◆ Exercise prompt:
If a line in the entries below includes the string "Dezember", copy it out.

##### Data extract

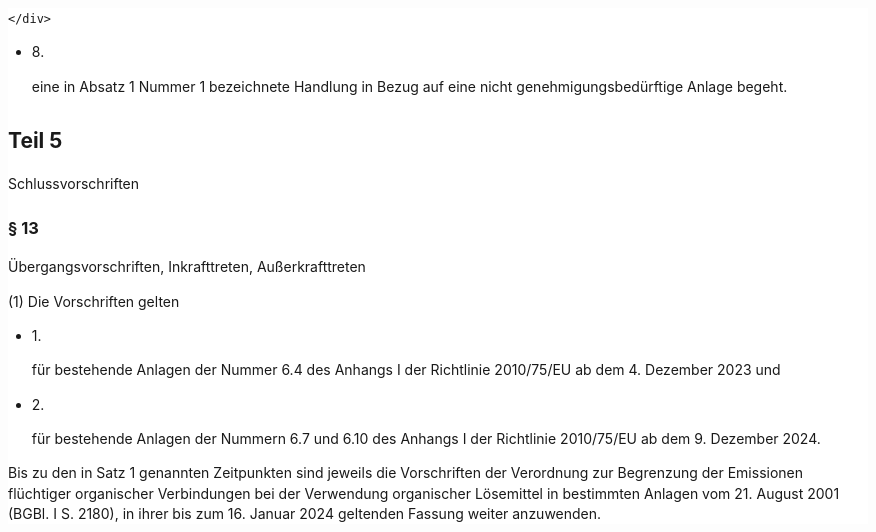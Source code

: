     </div>

  - 8\.
    
    <div>
    
    eine in Absatz 1 Nummer 1 bezeichnete Handlung in Bezug auf eine
    nicht genehmigungsbedürftige Anlage begeht.
    
    </div>

</div>

</div>

</div>

</div>

<span id="BJNR0070A0024BJNG000500000.html"></span>

## Teil 5  
Schlussvorschriften

<span id="BJNR0070A0024BJNE001500000.html"></span>

### § 13  
Übergangsvorschriften, Inkrafttreten, Außerkrafttreten

<div>

<div class="jnhtml">

<div>

<div class="jurAbsatz">

(1) Die Vorschriften gelten

  - 1\.
    
    <div>
    
    für bestehende Anlagen der Nummer 6.4 des Anhangs I der Richtlinie
    2010/75/EU ab dem 4. Dezember 2023 und
    
    </div>

  - 2\.
    
    <div>
    
    für bestehende Anlagen der Nummern 6.7 und 6.10 des Anhangs I der
    Richtlinie 2010/75/EU ab dem 9. Dezember 2024.
    
    </div>

Bis zu den in Satz 1 genannten Zeitpunkten sind jeweils die Vorschriften
der Verordnung zur Begrenzung der Emissionen flüchtiger organischer
Verbindungen bei der Verwendung organischer Lösemittel in bestimmten
Anlagen vom 21. August 2001 (BGBl. I S. 2180), in ihrer bis zum 16.
Januar 2024 geltenden Fassung weiter anzuwenden.
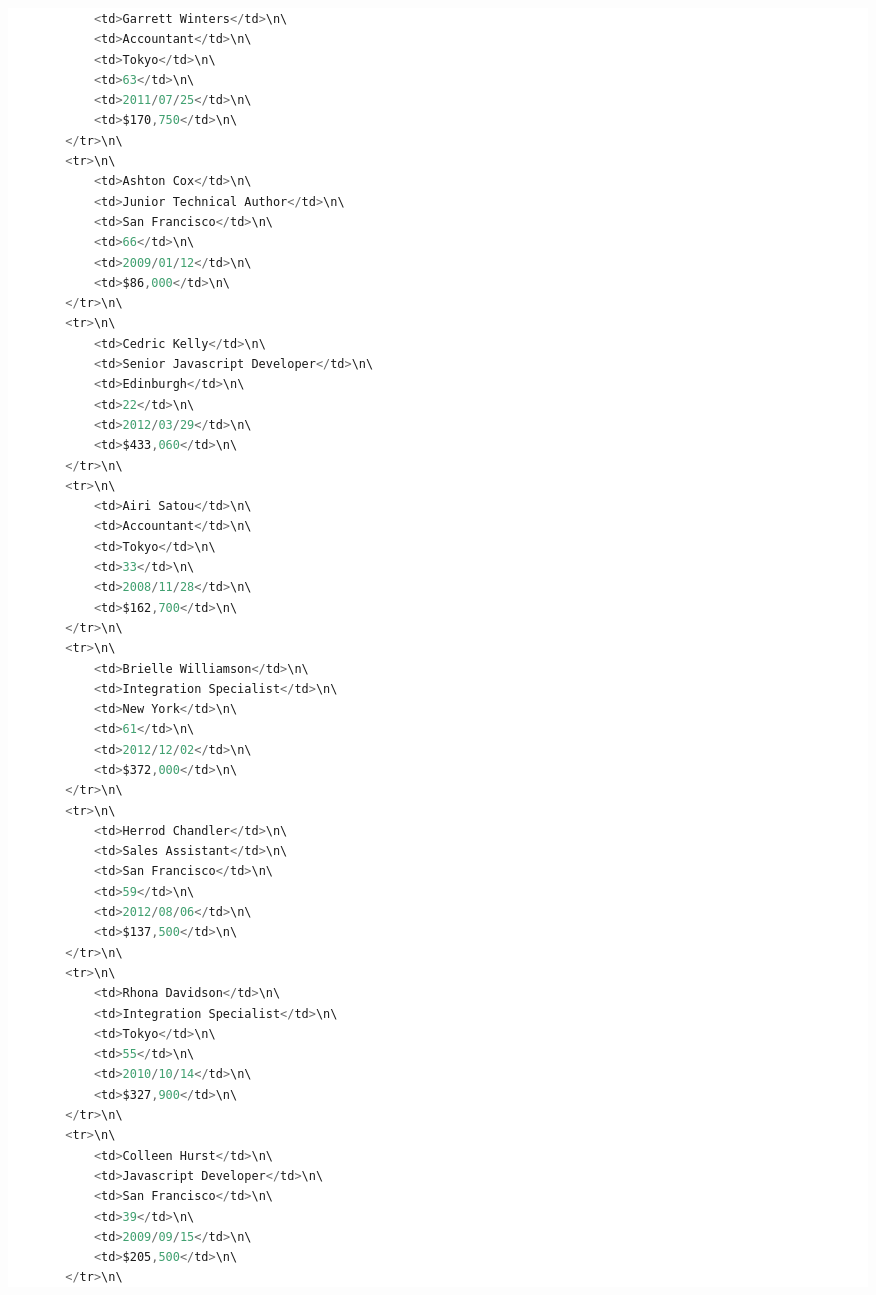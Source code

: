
```javascript
            <td>Garrett Winters</td>\n\
            <td>Accountant</td>\n\
            <td>Tokyo</td>\n\
            <td>63</td>\n\
            <td>2011/07/25</td>\n\
            <td>$170,750</td>\n\
        </tr>\n\
        <tr>\n\
            <td>Ashton Cox</td>\n\
            <td>Junior Technical Author</td>\n\
            <td>San Francisco</td>\n\
            <td>66</td>\n\
            <td>2009/01/12</td>\n\
            <td>$86,000</td>\n\
        </tr>\n\
        <tr>\n\
            <td>Cedric Kelly</td>\n\
            <td>Senior Javascript Developer</td>\n\
            <td>Edinburgh</td>\n\
            <td>22</td>\n\
            <td>2012/03/29</td>\n\
            <td>$433,060</td>\n\
        </tr>\n\
        <tr>\n\
            <td>Airi Satou</td>\n\
            <td>Accountant</td>\n\
            <td>Tokyo</td>\n\
            <td>33</td>\n\
            <td>2008/11/28</td>\n\
            <td>$162,700</td>\n\
        </tr>\n\
        <tr>\n\
            <td>Brielle Williamson</td>\n\
            <td>Integration Specialist</td>\n\
            <td>New York</td>\n\
            <td>61</td>\n\
            <td>2012/12/02</td>\n\
            <td>$372,000</td>\n\
        </tr>\n\
        <tr>\n\
            <td>Herrod Chandler</td>\n\
            <td>Sales Assistant</td>\n\
            <td>San Francisco</td>\n\
            <td>59</td>\n\
            <td>2012/08/06</td>\n\
            <td>$137,500</td>\n\
        </tr>\n\
        <tr>\n\
            <td>Rhona Davidson</td>\n\
            <td>Integration Specialist</td>\n\
            <td>Tokyo</td>\n\
            <td>55</td>\n\
            <td>2010/10/14</td>\n\
            <td>$327,900</td>\n\
        </tr>\n\
        <tr>\n\
            <td>Colleen Hurst</td>\n\
            <td>Javascript Developer</td>\n\
            <td>San Francisco</td>\n\
            <td>39</td>\n\
            <td>2009/09/15</td>\n\
            <td>$205,500</td>\n\
        </tr>\n\
```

##########

◆ Answer section:
    2010/75/EU ab dem 4. Dezember 2023 und
    Richtlinie 2010/75/EU ab dem 9. Dezember 2024.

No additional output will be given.